TASK TO COMPLETE —
Find every line in the material below with the string "flat" and state how many there are, with no other text.

# # # # # # #

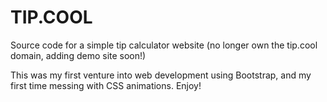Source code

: # TIP.COOL
Source code for a simple tip calculator website (no longer own the tip.cool domain, adding demo site soon!)

This was my first venture into web development using Bootstrap, and my first time messing with CSS animations. Enjoy!
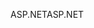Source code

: <span data-ttu-id="4b4fe-101">ASP.NET</span><span class="sxs-lookup"><span data-stu-id="4b4fe-101">ASP.NET</span></span>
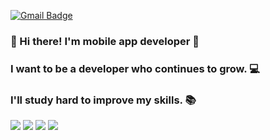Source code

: 

[![Gmail Badge](https://img.shields.io/badge/Gmail-D14836?style=flat&logo=Gmail&logoColor=white)](mailto:ghksrb1226@gmail.com)



### 👋 Hi there! I'm mobile app developer  🚀
### I want to be a developer who continues to grow. 💻
### I'll study hard to improve my skills. 📚



<div align:left>
 
  <img src="https://img.shields.io/badge/iOS-000000?style=flat-square&logo=iOS&logoColor=white"/> 
<img src="https://img.shields.io/badge/Swift-F05138?style=flat-square&logo=Swift&logoColor=white"/>
<img src="https://img.shields.io/badge/html-E34F26?style=flat&logo-badge&logo=html5&logoColor=white">
<img src="https://img.shields.io/badge/github-181717?style=flat&logo-badge&logo=github&logoColor=white">

  
</div>


<!--
**hwankyuu/hwankyuu** is a ✨ _special_ ✨ repository because its `README.md` (this file) appears on your GitHub profile.


Here are some ideas to get you started:

- 🔭 I’m currently working on ...
- 🌱 I’m currently learning ...
- 👯 I’m looking to collaborate on ...
- 🤔 I’m looking for help with ...
- 💬 Ask me about ...
- 📫 How to reach me: ...
- 😄 Pronouns: ...
- ⚡ Fun fact: ...
-->
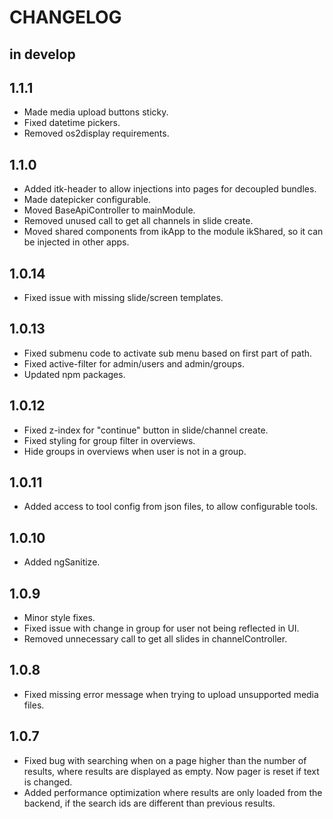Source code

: # CHANGELOG

## in develop

## 1.1.1

* Made media upload buttons sticky.
* Fixed datetime pickers.
* Removed os2display requirements.

## 1.1.0

* Added itk-header to allow injections into pages for decoupled bundles.
* Made datepicker configurable.
* Moved BaseApiController to mainModule.
* Removed unused call to get all channels in slide create.
* Moved shared components from ikApp to the module ikShared, so it can be injected in other apps.

## 1.0.14

* Fixed issue with missing slide/screen templates.

## 1.0.13

* Fixed submenu code to activate sub menu based on first part of path.
* Fixed active-filter for admin/users and admin/groups.
* Updated npm packages.

## 1.0.12

* Fixed z-index for "continue" button in slide/channel create.
* Fixed styling for group filter in overviews.
* Hide groups in overviews when user is not in a group.

## 1.0.11

* Added access to tool config from json files, to allow configurable tools.

## 1.0.10

* Added ngSanitize.

## 1.0.9

* Minor style fixes.
* Fixed issue with change in group for user not being reflected in UI.
* Removed unnecessary call to get all slides in channelController.

## 1.0.8

* Fixed missing error message when trying to upload unsupported media files.

## 1.0.7

* Fixed bug with searching when on a page higher than the number of results,
where results are displayed as empty. Now pager is reset if text is changed.
* Added performance optimization where results are only loaded from the backend,
if the search ids are different than previous results.

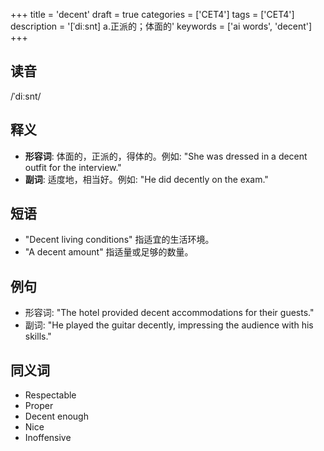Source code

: +++
title = 'decent'
draft = true
categories = ['CET4']
tags = ['CET4']
description = '[ˈdiːsnt] a.正派的；体面的'
keywords = ['ai words', 'decent']
+++

## 读音
/ˈdiːsnt/

## 释义
- **形容词**: 体面的，正派的，得体的。例如: "She was dressed in a decent outfit for the interview."
- **副词**: 适度地，相当好。例如: "He did decently on the exam."

## 短语
- "Decent living conditions" 指适宜的生活环境。
- "A decent amount" 指适量或足够的数量。

## 例句
- 形容词: "The hotel provided decent accommodations for their guests."
- 副词: "He played the guitar decently, impressing the audience with his skills."

## 同义词
- Respectable
- Proper
- Decent enough
- Nice
- Inoffensive
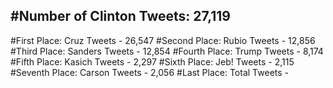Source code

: #Number of Clinton Tweets: 27,119
---
#First Place: Cruz Tweets - 26,547
#Second Place: Rubio Tweets - 12,856
#Third Place: Sanders Tweets - 12,854
#Fourth Place: Trump Tweets - 8,174
#Fifth Place: Kasich Tweets - 2,297
#Sixth Place: Jeb! Tweets - 2,115
#Seventh Place: Carson Tweets - 2,056
#Last Place: Total Tweets -  
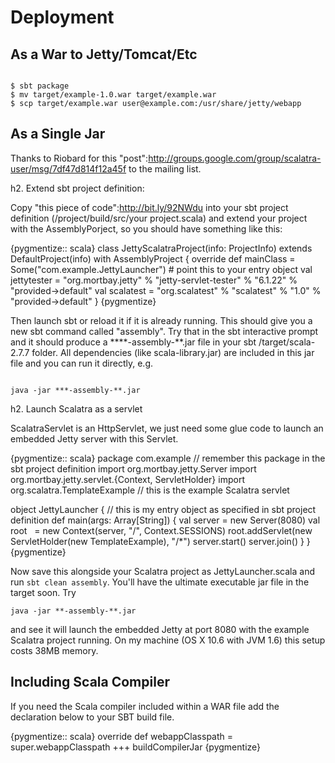 
Deployment
==========

## As a War to Jetty/Tomcat/Etc

<pre><code>
$ sbt package
$ mv target/example-1.0.war target/example.war
$ scp target/example.war user@example.com:/usr/share/jetty/webapp
</code></pre>

## As a Single Jar
Thanks to Riobard for this "post":http://groups.google.com/group/scalatra-user/msg/7df47d814f12a45f to the mailing list.

h2. Extend sbt project definition:

Copy "this piece of code":http://bit.ly/92NWdu into your sbt project definition (/project/build/src/your project.scala) and extend your project with the AssemblyPorject, so you should have something like this:

{pygmentize:: scala}
class JettyScalatraProject(info: ProjectInfo) extends DefaultProject(info) with AssemblyProject {
  override def mainClass = Some("com.example.JettyLauncher")   # point this to your entry object
  val jettytester = "org.mortbay.jetty" % "jetty-servlet-tester" % "6.1.22" % "provided->default"
  val scalatest = "org.scalatest" % "scalatest" % "1.0" % "provided->default"
}
{pygmentize}

Then launch sbt or reload it if it is already running. This should give you a new sbt command called "assembly". Try that in the sbt interactive prompt and it should produce a ****-assembly-**.jar file in your sbt /target/scala-2.7.7 folder. All dependencies (like scala-library.jar) are included in this jar file and you can run it directly, e.g.

<pre><code>
java -jar ***-assembly-**.jar
</code></pre>

h2. Launch Scalatra as a servlet

ScalatraServlet is an HttpServlet, we just need some glue code to launch an embedded Jetty server with this Servlet. 

{pygmentize:: scala}
package com.example  // remember this package in the sbt project definition
import org.mortbay.jetty.Server
import org.mortbay.jetty.servlet.{Context, ServletHolder}
import org.scalatra.TemplateExample // this is the example Scalatra servlet

object JettyLauncher { // this is my entry object as specified in sbt project definition
  def main(args: Array[String]) {
    val server = new Server(8080)
    val root   = new Context(server, "/", Context.SESSIONS)
    root.addServlet(new ServletHolder(new TemplateExample), "/*")
    server.start()
    server.join()
  }
}
{pygmentize}

Now save this alongside your Scalatra project as JettyLauncher.scala and run <code>sbt clean assembly</code>. You'll have the ultimate executable jar file in the target soon. Try

<pre><code>java -jar **-assembly-**.jar</code></pre>

and see it will launch the embedded Jetty at port 8080 with the example Scalatra project running. On my machine (OS X 10.6 with JVM 1.6) this setup costs 38MB memory.

## Including Scala Compiler

If you need the Scala compiler included within a WAR file add the declaration below to your SBT build file.

{pygmentize:: scala}
override def webappClasspath = super.webappClasspath +++ buildCompilerJar
{pygmentize}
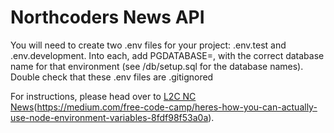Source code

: # Northcoders News API

You will need to create two .env files for your project: .env.test and .env.development. Into each, add PGDATABASE=, with the correct database name for that environment (see /db/setup.sql for the database names). Double check that these .env files are .gitignored

For instructions, please head over to [L2C NC News](https://medium.com/free-code-camp/heres-how-you-can-actually-use-node-environment-variables-8fdf98f53a0a)(https://medium.com/free-code-camp/heres-how-you-can-actually-use-node-environment-variables-8fdf98f53a0a).
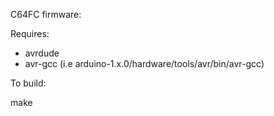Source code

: C64FC firmware:

Requires:

- avrdude
- avr-gcc (i.e arduino-1.x.0/hardware/tools/avr/bin/avr-gcc)

To build:

make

# # # # # # #

ANSWER TO THE EXERCISE —
5